## Assigned task
The answer is one number. Say how many lines in the entries below include the word "could".
═══ Dataset
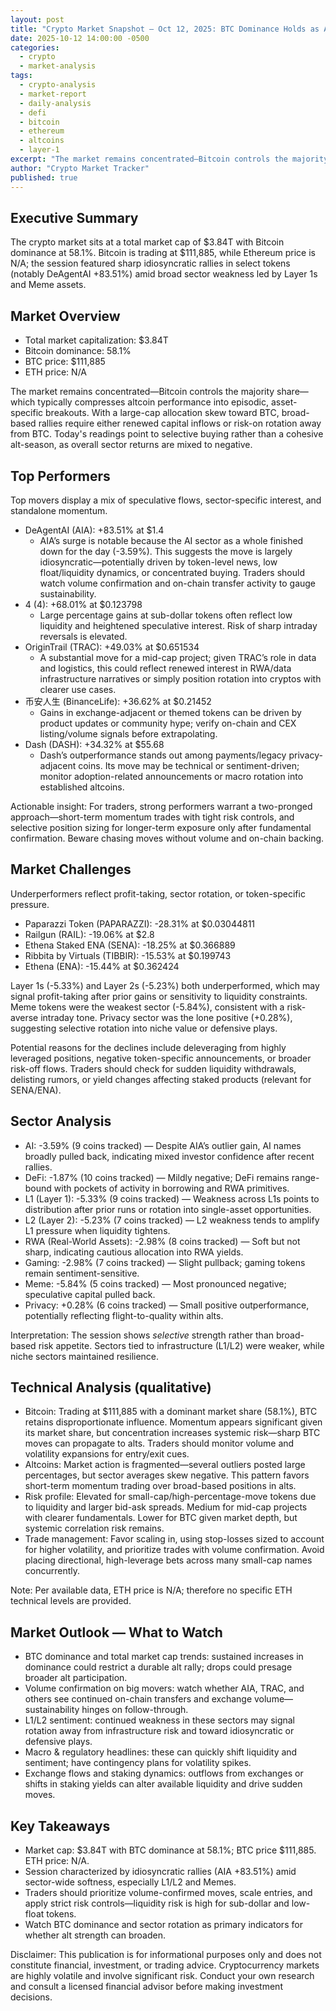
 ```yaml
---
layout: post
title: "Crypto Market Snapshot — Oct 12, 2025: BTC Dominance Holds as Alt Movers Show Idiosyncratic Swings"
date: 2025-10-12 14:00:00 -0500
categories:
  - crypto
  - market-analysis
tags:
  - crypto-analysis
  - market-report
  - daily-analysis
  - defi
  - bitcoin
  - ethereum
  - altcoins
  - layer-1
excerpt: "The market remains concentrated—Bitcoin controls the majority share—which typically compresses altcoin performance into episodic, asset-specific breakouts. With..."
author: "Crypto Market Tracker"
published: true
---
```


## Executive Summary
The crypto market sits at a total market cap of $3.84T with Bitcoin dominance at 58.1%. Bitcoin is trading at $111,885, while Ethereum price is N/A; the session featured sharp idiosyncratic rallies in select tokens (notably DeAgentAI +83.51%) amid broad sector weakness led by Layer 1s and Meme assets.

## Market Overview
- Total market capitalization: $3.84T  
- Bitcoin dominance: 58.1%  
- BTC price: $111,885  
- ETH price: N/A

The market remains concentrated—Bitcoin controls the majority share—which typically compresses altcoin performance into episodic, asset-specific breakouts. With a large-cap allocation skew toward BTC, broad-based rallies require either renewed capital inflows or risk-on rotation away from BTC. Today's readings point to selective buying rather than a cohesive alt-season, as overall sector returns are mixed to negative.

## Top Performers
Top movers display a mix of speculative flows, sector-specific interest, and standalone momentum.

- DeAgentAI (AIA): +83.51% at $1.4  
  - AIA’s surge is notable because the AI sector as a whole finished down for the day (-3.59%). This suggests the move is largely idiosyncratic—potentially driven by token-level news, low float/liquidity dynamics, or concentrated buying. Traders should watch volume confirmation and on-chain transfer activity to gauge sustainability.
- 4 (4): +68.01% at $0.123798  
  - Large percentage gains at sub-dollar tokens often reflect low liquidity and heightened speculative interest. Risk of sharp intraday reversals is elevated.
- OriginTrail (TRAC): +49.03% at $0.651534  
  - A substantial move for a mid-cap project; given TRAC’s role in data and logistics, this could reflect renewed interest in RWA/data infrastructure narratives or simply position rotation into cryptos with clearer use cases.
- 币安人生 (BinanceLife): +36.62% at $0.21452  
  - Gains in exchange-adjacent or themed tokens can be driven by product updates or community hype; verify on-chain and CEX listing/volume signals before extrapolating.
- Dash (DASH): +34.32% at $55.68  
  - Dash’s outperformance stands out among payments/legacy privacy-adjacent coins. Its move may be technical or sentiment-driven; monitor adoption-related announcements or macro rotation into established altcoins.

Actionable insight: For traders, strong performers warrant a two-pronged approach—short-term momentum trades with tight risk controls, and selective position sizing for longer-term exposure only after fundamental confirmation. Beware chasing moves without volume and on-chain backing.

## Market Challenges
Underperformers reflect profit-taking, sector rotation, or token-specific pressure.

- Paparazzi Token (PAPARAZZI): -28.31% at $0.03044811  
- Railgun (RAIL): -19.06% at $2.8  
- Ethena Staked ENA (SENA): -18.25% at $0.366889  
- Ribbita by Virtuals (TIBBIR): -15.53% at $0.199743  
- Ethena (ENA): -15.44% at $0.362424

Layer 1s (-5.33%) and Layer 2s (-5.23%) both underperformed, which may signal profit-taking after prior gains or sensitivity to liquidity constraints. Meme tokens were the weakest sector (-5.84%), consistent with a risk-averse intraday tone. Privacy sector was the lone positive (+0.28%), suggesting selective rotation into niche value or defensive plays.

Potential reasons for the declines include deleveraging from highly leveraged positions, negative token-specific announcements, or broader risk-off flows. Traders should check for sudden liquidity withdrawals, delisting rumors, or yield changes affecting staked products (relevant for SENA/ENA).

## Sector Analysis
- AI: -3.59% (9 coins tracked) — Despite AIA’s outlier gain, AI names broadly pulled back, indicating mixed investor confidence after recent rallies.
- DeFi: -1.87% (10 coins tracked) — Mildly negative; DeFi remains range-bound with pockets of activity in borrowing and RWA primitives.
- L1 (Layer 1): -5.33% (9 coins tracked) — Weakness across L1s points to distribution after prior runs or rotation into single-asset opportunities.
- L2 (Layer 2): -5.23% (7 coins tracked) — L2 weakness tends to amplify L1 pressure when liquidity tightens.
- RWA (Real-World Assets): -2.98% (8 coins tracked) — Soft but not sharp, indicating cautious allocation into RWA yields.
- Gaming: -2.98% (7 coins tracked) — Slight pullback; gaming tokens remain sentiment-sensitive.
- Meme: -5.84% (5 coins tracked) — Most pronounced negative; speculative capital pulled back.
- Privacy: +0.28% (6 coins tracked) — Small positive outperformance, potentially reflecting flight-to-quality within alts.

Interpretation: The session shows *selective* strength rather than broad-based risk appetite. Sectors tied to infrastructure (L1/L2) were weaker, while niche sectors maintained resilience.

## Technical Analysis (qualitative)
- Bitcoin: Trading at $111,885 with a dominant market share (58.1%), BTC retains disproportionate influence. Momentum appears significant given its market share, but concentration increases systemic risk—sharp BTC moves can propagate to alts. Traders should monitor volume and volatility expansions for entry/exit cues.
- Altcoins: Market action is fragmented—several outliers posted large percentages, but sector averages skew negative. This pattern favors short-term momentum trading over broad-based positions in alts.
- Risk profile: Elevated for small-cap/high-percentage-move tokens due to liquidity and larger bid-ask spreads. Medium for mid-cap projects with clearer fundamentals. Lower for BTC given market depth, but systemic correlation risk remains.
- Trade management: Favor scaling in, using stop-losses sized to account for higher volatility, and prioritize trades with volume confirmation. Avoid placing directional, high-leverage bets across many small-cap names concurrently.

Note: Per available data, ETH price is N/A; therefore no specific ETH technical levels are provided.

## Market Outlook — What to Watch
- BTC dominance and total market cap trends: sustained increases in dominance could restrict a durable alt rally; drops could presage broader alt participation.
- Volume confirmation on big movers: watch whether AIA, TRAC, and others see continued on-chain transfers and exchange volume—sustainability hinges on follow-through.
- L1/L2 sentiment: continued weakness in these sectors may signal rotation away from infrastructure risk and toward idiosyncratic or defensive plays.
- Macro & regulatory headlines: these can quickly shift liquidity and sentiment; have contingency plans for volatility spikes.
- Exchange flows and staking dynamics: outflows from exchanges or shifts in staking yields can alter available liquidity and drive sudden moves.

## Key Takeaways
- Market cap: $3.84T with BTC dominance at 58.1%; BTC price $111,885. ETH price: N/A.  
- Session characterized by idiosyncratic rallies (AIA +83.51%) amid sector-wide softness, especially L1/L2 and Memes.  
- Traders should prioritize volume-confirmed moves, scale entries, and apply strict risk controls—liquidity risk is high for sub-dollar and low-float tokens.  
- Watch BTC dominance and sector rotation as primary indicators for whether alt strength can broaden.

Disclaimer: This publication is for informational purposes only and does not constitute financial, investment, or trading advice. Cryptocurrency markets are highly volatile and involve significant risk. Conduct your own research and consult a licensed financial advisor before making investment decisions.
══════
## Answer below
2